━━━ Input material ━━━

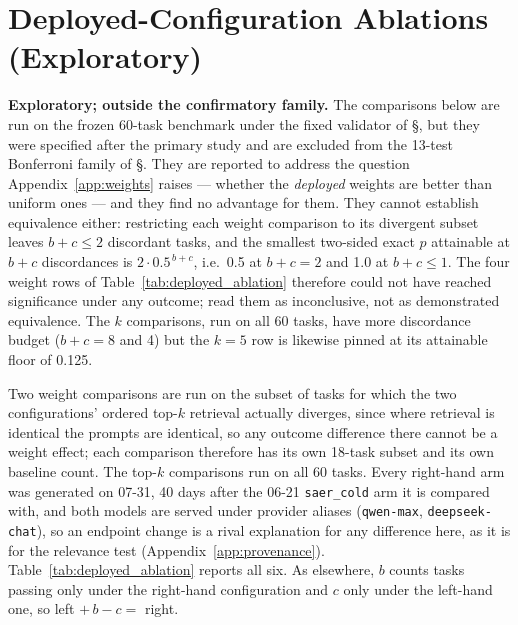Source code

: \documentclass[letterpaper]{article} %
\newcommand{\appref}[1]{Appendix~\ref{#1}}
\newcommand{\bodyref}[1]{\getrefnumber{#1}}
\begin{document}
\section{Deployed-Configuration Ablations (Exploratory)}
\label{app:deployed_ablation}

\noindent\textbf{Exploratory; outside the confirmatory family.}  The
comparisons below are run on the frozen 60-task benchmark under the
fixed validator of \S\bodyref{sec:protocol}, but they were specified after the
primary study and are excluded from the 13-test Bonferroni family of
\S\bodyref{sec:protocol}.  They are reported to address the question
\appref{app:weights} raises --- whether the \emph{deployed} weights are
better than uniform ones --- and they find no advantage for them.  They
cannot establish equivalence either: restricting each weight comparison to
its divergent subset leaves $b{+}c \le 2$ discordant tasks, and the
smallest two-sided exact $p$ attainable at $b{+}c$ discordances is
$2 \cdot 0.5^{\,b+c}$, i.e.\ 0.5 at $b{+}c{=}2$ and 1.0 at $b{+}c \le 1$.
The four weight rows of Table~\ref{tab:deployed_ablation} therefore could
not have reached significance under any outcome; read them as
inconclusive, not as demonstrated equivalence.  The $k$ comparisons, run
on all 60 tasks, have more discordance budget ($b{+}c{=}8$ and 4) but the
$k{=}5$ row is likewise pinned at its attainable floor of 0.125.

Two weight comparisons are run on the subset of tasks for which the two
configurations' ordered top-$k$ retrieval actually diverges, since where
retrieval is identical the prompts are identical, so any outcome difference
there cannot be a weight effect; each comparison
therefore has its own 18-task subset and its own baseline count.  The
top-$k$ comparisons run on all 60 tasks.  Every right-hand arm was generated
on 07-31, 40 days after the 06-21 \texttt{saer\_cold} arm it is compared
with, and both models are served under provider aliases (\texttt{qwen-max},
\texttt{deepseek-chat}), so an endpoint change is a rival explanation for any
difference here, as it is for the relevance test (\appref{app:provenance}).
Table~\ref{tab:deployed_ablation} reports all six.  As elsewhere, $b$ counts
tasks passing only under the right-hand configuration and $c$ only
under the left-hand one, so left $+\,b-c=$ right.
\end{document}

━━━

Would you mind returning each entry above word for word, skipping the images?

Source code

: \documentclass[letterpaper]{article} %
\newcommand{\appref}[1]{Appendix~\ref{#1}}
\newcommand{\bodyref}[1]{\getrefnumber{#1}}
\begin{document}
\section{Deployed-Configuration Ablations (Exploratory)}
\label{app:deployed_ablation}

\noindent\textbf{Exploratory; outside the confirmatory family.}  The
comparisons below are run on the frozen 60-task benchmark under the
fixed validator of \S\bodyref{sec:protocol}, but they were specified after the
primary study and are excluded from the 13-test Bonferroni family of
\S\bodyref{sec:protocol}.  They are reported to address the question
\appref{app:weights} raises --- whether the \emph{deployed} weights are
better than uniform ones --- and they find no advantage for them.  They
cannot establish equivalence either: restricting each weight comparison to
its divergent subset leaves $b{+}c \le 2$ discordant tasks, and the
smallest two-sided exact $p$ attainable at $b{+}c$ discordances is
$2 \cdot 0.5^{\,b+c}$, i.e.\ 0.5 at $b{+}c{=}2$ and 1.0 at $b{+}c \le 1$.
The four weight rows of Table~\ref{tab:deployed_ablation} therefore could
not have reached significance under any outcome; read them as
inconclusive, not as demonstrated equivalence.  The $k$ comparisons, run
on all 60 tasks, have more discordance budget ($b{+}c{=}8$ and 4) but the
$k{=}5$ row is likewise pinned at its attainable floor of 0.125.

Two weight comparisons are run on the subset of tasks for which the two
configurations' ordered top-$k$ retrieval actually diverges, since where
retrieval is identical the prompts are identical, so any outcome difference
there cannot be a weight effect; each comparison
therefore has its own 18-task subset and its own baseline count.  The
top-$k$ comparisons run on all 60 tasks.  Every right-hand arm was generated
on 07-31, 40 days after the 06-21 \texttt{saer\_cold} arm it is compared
with, and both models are served under provider aliases (\texttt{qwen-max},
\texttt{deepseek-chat}), so an endpoint change is a rival explanation for any
difference here, as it is for the relevance test (\appref{app:provenance}).
Table~\ref{tab:deployed_ablation} reports all six.  As elsewhere, $b$ counts
tasks passing only under the right-hand configuration and $c$ only
under the left-hand one, so left $+\,b-c=$ right.
\end{document}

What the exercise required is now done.